Assignment:
Report back every line below that carries the word "Caesar".

Supplied material:
*** Begin section ***

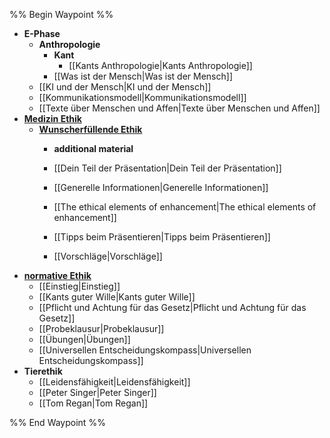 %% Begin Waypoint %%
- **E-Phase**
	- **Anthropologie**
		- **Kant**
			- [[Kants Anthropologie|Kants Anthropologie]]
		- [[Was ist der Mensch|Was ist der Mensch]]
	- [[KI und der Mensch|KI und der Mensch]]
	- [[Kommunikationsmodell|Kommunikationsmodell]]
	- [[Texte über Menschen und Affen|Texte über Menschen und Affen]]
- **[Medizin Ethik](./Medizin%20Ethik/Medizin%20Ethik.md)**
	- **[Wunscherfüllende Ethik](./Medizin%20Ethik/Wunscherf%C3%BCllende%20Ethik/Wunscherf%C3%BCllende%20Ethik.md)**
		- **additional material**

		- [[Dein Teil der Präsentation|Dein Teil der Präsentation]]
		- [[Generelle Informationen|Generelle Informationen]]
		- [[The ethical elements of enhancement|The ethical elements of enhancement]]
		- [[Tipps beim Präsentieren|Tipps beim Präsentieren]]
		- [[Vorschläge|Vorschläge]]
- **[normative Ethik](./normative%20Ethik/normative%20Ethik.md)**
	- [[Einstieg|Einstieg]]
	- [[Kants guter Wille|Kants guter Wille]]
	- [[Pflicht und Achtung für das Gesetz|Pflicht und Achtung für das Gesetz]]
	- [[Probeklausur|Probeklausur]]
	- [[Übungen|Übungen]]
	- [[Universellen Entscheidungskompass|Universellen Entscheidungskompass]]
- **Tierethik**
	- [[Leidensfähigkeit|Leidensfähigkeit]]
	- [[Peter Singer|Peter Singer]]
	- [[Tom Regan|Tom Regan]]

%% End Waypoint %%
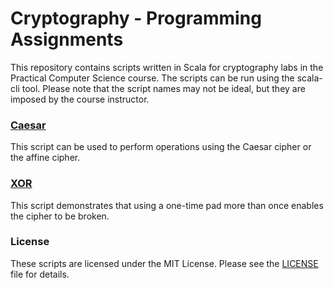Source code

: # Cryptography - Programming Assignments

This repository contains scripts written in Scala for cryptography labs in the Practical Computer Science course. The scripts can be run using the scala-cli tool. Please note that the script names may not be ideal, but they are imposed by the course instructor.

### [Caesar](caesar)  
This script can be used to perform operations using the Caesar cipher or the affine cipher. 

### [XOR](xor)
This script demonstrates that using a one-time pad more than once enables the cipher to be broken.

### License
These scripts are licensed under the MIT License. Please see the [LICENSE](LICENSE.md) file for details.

*** End section ***
*** Begin section ***

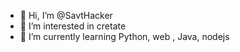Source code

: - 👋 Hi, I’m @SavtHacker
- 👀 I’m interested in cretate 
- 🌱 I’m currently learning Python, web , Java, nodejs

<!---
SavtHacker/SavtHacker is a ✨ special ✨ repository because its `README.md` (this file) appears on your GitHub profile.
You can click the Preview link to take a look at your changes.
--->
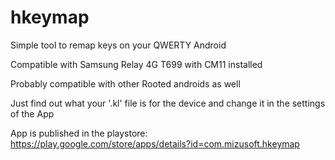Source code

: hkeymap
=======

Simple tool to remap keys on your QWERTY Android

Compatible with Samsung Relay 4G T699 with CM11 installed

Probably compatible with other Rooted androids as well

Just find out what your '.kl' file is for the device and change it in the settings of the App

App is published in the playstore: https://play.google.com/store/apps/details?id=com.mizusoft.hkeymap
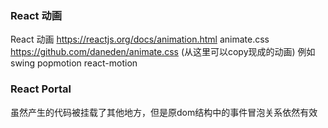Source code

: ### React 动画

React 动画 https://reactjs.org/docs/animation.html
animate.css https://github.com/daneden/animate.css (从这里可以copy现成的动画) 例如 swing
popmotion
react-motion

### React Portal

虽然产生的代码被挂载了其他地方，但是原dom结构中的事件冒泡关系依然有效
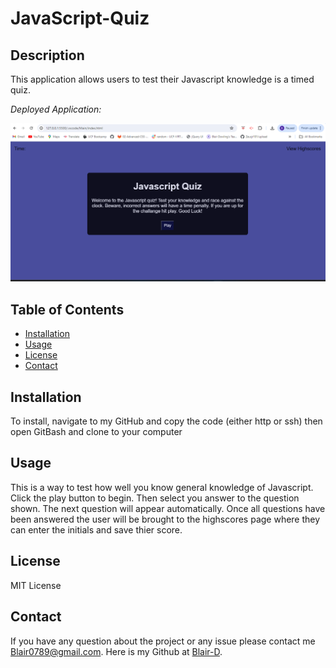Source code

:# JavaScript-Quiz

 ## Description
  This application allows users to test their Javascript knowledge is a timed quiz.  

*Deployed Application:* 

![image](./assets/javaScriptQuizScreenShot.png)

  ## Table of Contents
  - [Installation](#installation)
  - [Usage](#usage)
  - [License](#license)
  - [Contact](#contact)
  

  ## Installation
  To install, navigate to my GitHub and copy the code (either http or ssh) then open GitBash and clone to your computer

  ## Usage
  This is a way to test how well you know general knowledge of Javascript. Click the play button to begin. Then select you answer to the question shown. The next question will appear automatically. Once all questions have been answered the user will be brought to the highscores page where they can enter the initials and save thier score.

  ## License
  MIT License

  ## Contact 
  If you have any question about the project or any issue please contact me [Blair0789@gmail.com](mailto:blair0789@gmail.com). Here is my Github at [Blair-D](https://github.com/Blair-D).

*** End section ***

Worked solution:
### [Caesar](caesar)  
This script can be used to perform operations using the Caesar cipher or the affine cipher. 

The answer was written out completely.